P.S. - The way my father always said it is "sometimes you eat the salami, sometimes the salami eats you". I bet everyones' dad told them that with a different something or other eating something or other :)
Fogleson, Allen wrote:
The move towards specialization has ups and downs, depending on where
you live, what you do, and what your company's management thinks. As we
specialize into very discreet tasks (that presumably can have very
precise requirements wrapped around them) the business owners begin to
gain the ability to leverage alternative methods of development. (think
offshore). Now as a business owner this may (or may not) make sense, but
the more offshore that happens... well you see the cycle. So it depends
on where you live :) Of course, at least in the US, we have mostly
caused this ourselves with the dismal public education system, but
that's an argument for a different forum.

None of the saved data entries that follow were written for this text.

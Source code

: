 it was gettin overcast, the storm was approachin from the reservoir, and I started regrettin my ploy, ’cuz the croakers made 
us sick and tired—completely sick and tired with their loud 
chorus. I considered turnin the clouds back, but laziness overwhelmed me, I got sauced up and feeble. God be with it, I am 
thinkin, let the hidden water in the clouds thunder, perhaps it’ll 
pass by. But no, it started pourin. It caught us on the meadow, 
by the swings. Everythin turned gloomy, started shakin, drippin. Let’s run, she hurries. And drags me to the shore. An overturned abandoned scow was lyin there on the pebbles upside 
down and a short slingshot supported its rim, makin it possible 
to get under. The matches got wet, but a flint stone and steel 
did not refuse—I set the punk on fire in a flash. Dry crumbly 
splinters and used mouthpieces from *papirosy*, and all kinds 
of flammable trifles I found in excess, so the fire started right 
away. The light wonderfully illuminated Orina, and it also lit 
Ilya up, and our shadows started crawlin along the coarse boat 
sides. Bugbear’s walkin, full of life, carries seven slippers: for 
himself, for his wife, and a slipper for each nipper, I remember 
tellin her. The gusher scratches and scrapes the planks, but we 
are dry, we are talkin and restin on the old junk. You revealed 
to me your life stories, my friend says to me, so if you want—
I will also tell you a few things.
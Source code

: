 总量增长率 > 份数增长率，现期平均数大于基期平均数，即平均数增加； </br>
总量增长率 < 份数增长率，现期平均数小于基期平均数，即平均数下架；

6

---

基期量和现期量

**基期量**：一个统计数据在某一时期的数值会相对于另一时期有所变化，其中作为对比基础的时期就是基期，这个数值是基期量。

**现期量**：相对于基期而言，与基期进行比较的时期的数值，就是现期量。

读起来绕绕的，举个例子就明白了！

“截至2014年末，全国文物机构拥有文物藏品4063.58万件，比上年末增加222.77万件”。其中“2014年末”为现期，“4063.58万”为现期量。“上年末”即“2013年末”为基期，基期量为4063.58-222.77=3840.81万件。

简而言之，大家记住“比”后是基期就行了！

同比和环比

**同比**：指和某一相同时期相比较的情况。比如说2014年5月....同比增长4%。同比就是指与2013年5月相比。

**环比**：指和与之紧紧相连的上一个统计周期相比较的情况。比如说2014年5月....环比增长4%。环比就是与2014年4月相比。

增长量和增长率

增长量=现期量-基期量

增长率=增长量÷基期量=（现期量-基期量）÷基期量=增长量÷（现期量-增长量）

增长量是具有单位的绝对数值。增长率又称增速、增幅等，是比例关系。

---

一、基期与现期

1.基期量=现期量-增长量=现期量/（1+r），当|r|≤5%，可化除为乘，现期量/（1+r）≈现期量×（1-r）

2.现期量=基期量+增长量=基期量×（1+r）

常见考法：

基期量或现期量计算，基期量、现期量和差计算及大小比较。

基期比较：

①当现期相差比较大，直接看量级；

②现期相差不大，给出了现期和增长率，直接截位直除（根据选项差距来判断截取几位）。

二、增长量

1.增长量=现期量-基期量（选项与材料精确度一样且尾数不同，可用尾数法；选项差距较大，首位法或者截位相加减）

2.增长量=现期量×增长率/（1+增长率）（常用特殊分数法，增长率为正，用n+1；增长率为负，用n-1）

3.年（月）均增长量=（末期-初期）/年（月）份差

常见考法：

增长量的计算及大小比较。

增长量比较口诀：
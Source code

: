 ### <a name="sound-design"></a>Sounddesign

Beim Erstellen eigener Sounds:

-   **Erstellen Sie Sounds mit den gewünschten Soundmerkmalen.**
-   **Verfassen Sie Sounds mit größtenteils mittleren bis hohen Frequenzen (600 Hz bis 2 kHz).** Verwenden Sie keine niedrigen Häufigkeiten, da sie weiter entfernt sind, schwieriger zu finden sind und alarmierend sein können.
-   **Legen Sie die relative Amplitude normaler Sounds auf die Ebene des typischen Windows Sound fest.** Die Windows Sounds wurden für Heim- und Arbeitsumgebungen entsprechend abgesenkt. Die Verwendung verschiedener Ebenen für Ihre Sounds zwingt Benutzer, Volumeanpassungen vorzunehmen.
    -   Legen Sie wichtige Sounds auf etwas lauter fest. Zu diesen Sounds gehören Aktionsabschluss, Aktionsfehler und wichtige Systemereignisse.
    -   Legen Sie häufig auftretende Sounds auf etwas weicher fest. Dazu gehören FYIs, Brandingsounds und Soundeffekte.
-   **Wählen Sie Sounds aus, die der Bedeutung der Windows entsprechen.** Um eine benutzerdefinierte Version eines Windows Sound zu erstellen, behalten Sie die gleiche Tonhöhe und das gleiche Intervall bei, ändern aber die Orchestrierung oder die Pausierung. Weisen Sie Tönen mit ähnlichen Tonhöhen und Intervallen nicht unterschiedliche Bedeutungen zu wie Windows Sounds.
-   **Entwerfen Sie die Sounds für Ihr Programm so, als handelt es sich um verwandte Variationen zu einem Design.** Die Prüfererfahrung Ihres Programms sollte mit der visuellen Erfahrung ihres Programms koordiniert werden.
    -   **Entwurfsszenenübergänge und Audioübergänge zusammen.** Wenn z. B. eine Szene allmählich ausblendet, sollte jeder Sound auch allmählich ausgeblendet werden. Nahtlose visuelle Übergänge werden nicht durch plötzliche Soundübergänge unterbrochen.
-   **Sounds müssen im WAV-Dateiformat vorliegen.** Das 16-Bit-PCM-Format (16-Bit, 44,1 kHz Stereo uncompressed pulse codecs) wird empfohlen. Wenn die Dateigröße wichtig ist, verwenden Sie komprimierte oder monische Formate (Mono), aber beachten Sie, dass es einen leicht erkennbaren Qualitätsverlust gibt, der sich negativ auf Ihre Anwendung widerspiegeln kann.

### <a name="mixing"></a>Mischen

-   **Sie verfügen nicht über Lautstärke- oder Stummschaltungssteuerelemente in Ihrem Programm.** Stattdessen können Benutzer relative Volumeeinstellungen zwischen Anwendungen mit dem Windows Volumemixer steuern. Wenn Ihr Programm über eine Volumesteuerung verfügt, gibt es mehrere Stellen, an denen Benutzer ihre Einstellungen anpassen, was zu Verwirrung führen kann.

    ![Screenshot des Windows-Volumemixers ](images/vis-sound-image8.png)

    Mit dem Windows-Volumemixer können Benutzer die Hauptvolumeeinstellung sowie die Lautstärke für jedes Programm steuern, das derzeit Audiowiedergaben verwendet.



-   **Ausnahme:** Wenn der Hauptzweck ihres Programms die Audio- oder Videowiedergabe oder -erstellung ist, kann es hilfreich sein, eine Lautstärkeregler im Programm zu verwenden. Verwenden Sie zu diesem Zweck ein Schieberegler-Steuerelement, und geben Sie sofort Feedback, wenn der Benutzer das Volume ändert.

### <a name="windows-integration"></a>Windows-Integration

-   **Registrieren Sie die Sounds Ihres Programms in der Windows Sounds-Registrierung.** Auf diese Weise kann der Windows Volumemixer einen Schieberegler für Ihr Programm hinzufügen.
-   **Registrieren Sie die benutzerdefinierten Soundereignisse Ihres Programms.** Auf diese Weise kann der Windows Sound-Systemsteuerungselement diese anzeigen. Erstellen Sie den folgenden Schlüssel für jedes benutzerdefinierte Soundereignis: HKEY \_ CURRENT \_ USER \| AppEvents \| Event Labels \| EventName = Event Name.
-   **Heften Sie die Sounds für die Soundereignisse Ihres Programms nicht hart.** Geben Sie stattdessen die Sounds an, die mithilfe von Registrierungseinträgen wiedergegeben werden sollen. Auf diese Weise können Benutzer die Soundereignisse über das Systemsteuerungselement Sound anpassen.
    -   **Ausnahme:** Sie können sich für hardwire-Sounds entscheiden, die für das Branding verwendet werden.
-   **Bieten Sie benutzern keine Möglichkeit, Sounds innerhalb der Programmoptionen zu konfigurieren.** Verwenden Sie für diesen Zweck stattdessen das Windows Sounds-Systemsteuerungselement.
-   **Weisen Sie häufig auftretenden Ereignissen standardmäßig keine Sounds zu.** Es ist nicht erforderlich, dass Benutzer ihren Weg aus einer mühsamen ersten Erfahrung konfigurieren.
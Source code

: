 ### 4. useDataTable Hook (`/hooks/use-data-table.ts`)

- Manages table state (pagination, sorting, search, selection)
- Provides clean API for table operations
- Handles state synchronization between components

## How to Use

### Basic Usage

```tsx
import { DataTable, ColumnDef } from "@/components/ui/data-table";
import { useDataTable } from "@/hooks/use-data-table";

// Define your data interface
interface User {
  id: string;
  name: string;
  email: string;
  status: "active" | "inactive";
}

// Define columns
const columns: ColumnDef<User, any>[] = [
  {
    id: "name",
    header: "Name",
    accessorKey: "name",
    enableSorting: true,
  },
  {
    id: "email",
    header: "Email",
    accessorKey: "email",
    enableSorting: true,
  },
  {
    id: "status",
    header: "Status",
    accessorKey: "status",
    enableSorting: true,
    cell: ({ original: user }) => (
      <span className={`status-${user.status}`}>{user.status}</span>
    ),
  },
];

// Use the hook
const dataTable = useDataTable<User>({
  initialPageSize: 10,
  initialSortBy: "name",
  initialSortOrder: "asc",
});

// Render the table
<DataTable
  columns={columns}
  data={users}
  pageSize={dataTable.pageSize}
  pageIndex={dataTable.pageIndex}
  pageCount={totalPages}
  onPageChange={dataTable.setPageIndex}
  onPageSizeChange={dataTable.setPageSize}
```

Specialization also means that should a business not want to do offshore
they can now look for precise skills. I think this began to show up a
couple three years ago in strength when managers started looking for
very precise skills.
When I moved to Atlanta I interviewed with several companies but one
interview that sticks out is one where they were using Websphere
Commerce. I didn't get the job and even though I have tons of experience
with a competing product they wanted the exact experience (or at least
that is what I was told is the reason) so you can see that even within a
particular sector (lets call it server side architecture) businesses are
getting even more particular.
Al
p.s. funny side of the story is that I got hired by a different company
and eventually went on a contract to the exact company that did not hire
me, to do the job I interviewed for. Seems the guy they hired didn't
like the hours. So as the line goes sometimes you eat the bear, other
times the bear eats you.
-----Original Message-----
From: Frank W. Zammetti [mailto:[EMAIL PROTECTED] Sent: Tuesday, April 19, 2005 8:16 PM
To: Struts Users Mailing List
Cc: Shihgian Lee
Subject: Re: AJAX: Whoa, Nellie!
I don't think saying it is wrong is accurate... It is just an environment you are probably not used to. Some argue it is better that way and many say that's the way we should be moving. Not sure I agree, but some say that.